Here's how. Introduce a formal unknown $y$, and consider the polynomial

$$P(y) = \prod_{i=1}^n (1 + x_i y).$$

Note that since the $x_i$'s are known constants, this is a univariate polynomial with unknown $y$ and with degree $n$. Now you can note that the coefficient of $y^k$ in $P(y)$ is exactly $S_k^n$, so to evaluate all the $S_0^n,\dots,S_n^n$, it suffices to compute $P(y)$.

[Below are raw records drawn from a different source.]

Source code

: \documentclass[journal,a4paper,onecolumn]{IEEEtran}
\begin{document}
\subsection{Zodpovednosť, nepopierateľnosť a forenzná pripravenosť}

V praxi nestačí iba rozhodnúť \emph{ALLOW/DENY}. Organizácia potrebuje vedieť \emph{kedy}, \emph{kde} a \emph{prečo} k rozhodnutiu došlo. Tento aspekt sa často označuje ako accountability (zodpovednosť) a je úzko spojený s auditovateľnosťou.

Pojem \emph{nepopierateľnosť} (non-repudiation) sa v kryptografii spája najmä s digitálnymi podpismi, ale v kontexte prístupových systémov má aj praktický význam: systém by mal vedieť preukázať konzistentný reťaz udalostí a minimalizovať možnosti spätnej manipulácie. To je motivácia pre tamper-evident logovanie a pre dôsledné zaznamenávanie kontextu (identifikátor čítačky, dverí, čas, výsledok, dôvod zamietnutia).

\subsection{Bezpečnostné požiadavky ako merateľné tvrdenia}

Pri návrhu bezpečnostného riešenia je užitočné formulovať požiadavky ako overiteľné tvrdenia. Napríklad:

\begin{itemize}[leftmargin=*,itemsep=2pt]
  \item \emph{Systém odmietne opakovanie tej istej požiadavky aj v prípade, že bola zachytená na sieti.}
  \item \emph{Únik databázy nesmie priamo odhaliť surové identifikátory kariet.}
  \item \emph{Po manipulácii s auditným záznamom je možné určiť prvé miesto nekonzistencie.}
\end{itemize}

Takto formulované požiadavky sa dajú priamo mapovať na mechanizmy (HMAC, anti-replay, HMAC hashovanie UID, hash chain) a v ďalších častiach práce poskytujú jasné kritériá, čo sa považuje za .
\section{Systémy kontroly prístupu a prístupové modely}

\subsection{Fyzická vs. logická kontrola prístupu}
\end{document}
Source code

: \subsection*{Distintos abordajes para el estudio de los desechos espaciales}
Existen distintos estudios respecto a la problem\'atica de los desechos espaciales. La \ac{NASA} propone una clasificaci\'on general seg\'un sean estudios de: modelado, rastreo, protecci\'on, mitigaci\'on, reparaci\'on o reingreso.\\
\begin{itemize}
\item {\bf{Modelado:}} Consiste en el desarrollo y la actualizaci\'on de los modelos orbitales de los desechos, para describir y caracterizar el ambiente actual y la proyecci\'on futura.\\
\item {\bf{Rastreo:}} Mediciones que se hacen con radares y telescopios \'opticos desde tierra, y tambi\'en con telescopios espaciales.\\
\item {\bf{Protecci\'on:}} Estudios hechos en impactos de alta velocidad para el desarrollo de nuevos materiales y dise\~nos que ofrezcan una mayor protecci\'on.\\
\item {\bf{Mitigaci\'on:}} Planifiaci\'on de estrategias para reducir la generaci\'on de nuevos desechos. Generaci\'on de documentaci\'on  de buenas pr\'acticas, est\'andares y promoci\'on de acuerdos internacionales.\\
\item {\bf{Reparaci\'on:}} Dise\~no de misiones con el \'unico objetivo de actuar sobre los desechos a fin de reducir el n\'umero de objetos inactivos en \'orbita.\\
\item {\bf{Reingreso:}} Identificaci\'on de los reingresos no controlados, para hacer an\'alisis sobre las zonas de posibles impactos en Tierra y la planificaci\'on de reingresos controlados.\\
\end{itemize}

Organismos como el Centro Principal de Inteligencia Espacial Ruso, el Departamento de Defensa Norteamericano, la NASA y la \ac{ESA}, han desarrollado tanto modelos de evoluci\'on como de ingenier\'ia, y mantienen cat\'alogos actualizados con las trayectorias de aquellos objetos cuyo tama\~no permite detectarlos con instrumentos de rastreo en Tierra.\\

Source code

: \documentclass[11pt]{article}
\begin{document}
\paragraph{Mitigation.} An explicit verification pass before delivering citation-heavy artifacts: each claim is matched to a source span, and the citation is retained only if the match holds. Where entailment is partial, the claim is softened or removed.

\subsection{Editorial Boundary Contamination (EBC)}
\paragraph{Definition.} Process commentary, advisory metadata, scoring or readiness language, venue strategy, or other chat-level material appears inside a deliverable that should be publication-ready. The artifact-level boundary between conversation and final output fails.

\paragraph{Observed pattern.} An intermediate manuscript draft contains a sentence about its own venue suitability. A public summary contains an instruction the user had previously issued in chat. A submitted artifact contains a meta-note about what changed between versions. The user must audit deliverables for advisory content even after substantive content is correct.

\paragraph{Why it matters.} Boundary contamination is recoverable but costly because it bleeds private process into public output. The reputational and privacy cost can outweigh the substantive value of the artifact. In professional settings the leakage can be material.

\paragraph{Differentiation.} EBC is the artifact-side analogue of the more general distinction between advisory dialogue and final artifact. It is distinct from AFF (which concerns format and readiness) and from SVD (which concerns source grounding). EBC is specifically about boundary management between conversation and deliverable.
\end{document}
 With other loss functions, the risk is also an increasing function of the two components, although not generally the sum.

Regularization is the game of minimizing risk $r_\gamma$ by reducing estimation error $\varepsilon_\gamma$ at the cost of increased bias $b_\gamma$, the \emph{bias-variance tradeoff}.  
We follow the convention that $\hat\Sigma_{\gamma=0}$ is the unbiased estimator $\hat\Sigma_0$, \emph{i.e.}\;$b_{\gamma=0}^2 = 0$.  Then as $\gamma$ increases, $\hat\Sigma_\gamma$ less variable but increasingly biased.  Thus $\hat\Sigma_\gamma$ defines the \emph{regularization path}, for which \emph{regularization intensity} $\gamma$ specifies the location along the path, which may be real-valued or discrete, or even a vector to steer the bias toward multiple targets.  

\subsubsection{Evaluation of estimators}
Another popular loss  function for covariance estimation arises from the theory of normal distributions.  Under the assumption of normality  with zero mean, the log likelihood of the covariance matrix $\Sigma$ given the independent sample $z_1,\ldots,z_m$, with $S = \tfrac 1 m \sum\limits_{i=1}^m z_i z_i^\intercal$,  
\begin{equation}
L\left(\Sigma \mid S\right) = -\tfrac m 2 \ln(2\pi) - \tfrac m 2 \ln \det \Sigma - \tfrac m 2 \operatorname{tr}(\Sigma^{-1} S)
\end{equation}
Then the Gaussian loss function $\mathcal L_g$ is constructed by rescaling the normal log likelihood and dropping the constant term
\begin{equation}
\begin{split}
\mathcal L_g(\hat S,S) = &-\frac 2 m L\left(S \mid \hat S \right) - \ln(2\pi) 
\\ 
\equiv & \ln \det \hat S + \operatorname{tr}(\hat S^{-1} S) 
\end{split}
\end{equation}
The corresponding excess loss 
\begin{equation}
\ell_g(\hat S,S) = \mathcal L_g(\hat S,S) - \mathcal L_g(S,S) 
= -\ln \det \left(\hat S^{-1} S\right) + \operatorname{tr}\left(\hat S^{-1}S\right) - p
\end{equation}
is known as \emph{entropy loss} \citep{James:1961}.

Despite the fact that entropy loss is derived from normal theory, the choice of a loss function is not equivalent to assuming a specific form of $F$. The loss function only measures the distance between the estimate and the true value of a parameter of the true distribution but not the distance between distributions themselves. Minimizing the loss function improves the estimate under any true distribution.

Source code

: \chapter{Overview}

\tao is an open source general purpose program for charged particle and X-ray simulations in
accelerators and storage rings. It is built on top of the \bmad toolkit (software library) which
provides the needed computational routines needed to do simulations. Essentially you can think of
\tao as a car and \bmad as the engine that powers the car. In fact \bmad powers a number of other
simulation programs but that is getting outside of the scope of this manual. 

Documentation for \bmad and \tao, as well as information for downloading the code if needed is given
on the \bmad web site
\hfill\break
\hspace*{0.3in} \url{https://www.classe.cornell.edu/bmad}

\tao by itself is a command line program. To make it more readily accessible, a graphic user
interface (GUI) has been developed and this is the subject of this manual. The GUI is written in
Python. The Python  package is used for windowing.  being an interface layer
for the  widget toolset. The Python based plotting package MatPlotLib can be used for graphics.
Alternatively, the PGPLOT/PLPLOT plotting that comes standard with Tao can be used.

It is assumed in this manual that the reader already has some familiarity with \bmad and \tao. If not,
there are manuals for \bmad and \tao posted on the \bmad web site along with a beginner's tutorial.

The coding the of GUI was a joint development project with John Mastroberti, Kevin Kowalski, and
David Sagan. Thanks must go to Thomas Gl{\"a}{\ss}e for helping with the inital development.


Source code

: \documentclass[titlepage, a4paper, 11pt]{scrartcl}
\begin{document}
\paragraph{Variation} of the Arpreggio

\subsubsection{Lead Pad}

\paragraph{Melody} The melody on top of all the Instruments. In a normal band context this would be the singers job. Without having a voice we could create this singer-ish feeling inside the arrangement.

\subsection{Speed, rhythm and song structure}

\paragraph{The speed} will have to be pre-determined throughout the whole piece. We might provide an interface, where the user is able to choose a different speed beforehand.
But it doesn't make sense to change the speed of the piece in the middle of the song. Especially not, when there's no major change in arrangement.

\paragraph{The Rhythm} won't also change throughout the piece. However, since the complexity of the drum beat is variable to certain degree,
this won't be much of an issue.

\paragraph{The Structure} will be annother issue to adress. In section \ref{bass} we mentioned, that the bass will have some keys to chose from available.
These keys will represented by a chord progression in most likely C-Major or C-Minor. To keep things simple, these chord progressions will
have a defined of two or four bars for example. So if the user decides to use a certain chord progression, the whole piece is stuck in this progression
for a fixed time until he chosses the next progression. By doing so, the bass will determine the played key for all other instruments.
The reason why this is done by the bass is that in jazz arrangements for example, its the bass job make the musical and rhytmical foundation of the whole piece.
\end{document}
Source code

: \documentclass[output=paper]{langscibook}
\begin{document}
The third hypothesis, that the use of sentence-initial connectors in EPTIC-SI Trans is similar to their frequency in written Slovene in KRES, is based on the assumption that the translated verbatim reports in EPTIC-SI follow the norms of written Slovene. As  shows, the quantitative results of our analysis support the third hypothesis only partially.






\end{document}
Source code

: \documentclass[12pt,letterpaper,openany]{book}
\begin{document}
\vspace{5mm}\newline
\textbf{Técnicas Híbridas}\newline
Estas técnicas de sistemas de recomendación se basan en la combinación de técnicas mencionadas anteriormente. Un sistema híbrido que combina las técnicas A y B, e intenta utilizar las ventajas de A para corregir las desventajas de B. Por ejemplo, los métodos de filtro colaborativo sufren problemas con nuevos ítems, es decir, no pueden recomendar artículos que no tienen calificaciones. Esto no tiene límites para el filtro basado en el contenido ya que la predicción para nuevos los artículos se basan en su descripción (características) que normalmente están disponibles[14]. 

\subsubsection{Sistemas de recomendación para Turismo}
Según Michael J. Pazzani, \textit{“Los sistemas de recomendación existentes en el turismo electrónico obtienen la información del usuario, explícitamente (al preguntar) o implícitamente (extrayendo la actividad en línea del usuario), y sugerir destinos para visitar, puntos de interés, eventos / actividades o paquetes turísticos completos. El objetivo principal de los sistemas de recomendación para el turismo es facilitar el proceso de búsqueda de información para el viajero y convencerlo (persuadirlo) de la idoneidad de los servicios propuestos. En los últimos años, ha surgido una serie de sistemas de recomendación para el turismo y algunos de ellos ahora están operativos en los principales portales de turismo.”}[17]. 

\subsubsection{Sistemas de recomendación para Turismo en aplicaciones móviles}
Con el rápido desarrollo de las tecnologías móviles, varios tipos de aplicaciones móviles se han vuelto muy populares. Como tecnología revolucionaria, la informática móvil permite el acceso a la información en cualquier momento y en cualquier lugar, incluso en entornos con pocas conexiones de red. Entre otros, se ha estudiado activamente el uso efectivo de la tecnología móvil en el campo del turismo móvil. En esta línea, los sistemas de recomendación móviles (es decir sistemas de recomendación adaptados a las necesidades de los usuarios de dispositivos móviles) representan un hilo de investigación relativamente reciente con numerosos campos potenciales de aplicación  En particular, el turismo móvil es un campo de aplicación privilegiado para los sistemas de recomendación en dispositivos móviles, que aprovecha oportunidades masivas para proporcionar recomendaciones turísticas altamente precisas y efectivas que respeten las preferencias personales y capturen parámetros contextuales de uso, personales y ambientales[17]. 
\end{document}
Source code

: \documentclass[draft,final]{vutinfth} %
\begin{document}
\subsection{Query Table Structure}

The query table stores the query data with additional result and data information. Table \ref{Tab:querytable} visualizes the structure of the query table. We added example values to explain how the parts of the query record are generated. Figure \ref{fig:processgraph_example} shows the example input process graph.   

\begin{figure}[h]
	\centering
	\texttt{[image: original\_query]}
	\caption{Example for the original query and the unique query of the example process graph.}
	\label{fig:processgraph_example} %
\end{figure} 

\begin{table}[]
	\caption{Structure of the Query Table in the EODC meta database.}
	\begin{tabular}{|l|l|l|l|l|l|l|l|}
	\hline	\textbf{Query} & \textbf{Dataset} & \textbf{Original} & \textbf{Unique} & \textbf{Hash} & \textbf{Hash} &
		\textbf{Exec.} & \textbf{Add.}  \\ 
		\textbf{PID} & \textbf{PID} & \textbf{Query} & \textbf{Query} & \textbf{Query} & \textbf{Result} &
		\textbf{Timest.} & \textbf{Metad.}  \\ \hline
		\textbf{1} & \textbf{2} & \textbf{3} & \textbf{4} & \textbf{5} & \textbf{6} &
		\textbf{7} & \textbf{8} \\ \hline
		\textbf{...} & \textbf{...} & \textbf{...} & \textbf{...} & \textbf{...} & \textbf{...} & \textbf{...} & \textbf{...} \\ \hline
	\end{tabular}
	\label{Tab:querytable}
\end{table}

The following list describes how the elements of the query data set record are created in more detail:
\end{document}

This makes it possible to compute $P(y)$ in $O(n \lg^2 n)$ time: build a balanced binary tree of polynomials with the $(1+x_i y)$'s at the leaves, and multiply the polynomials. Multiplying two polynomials of degree $d$ takes $O(d \lg d)$ time using FFT techniques, so we get the recurrence $T(n) = 2 T(n/2) + O(n \lg n)$, which solves to $T(n) = O(n \lg^2 n)$. For convenience, I am ignoring $\text{poly}(\lg \lg n)$ factors.

If you care about the case where $k$ is very small, you can compute $S_0^n,\dots,S_k^n$ in $O(n \lg^2 k)$ time using similar tricks, keeping in mind that you only care about $P(x) \bmod y^{k+1}$ (i.e., throwing away all terms of $y^{k+1}$ or higher powers of $y$).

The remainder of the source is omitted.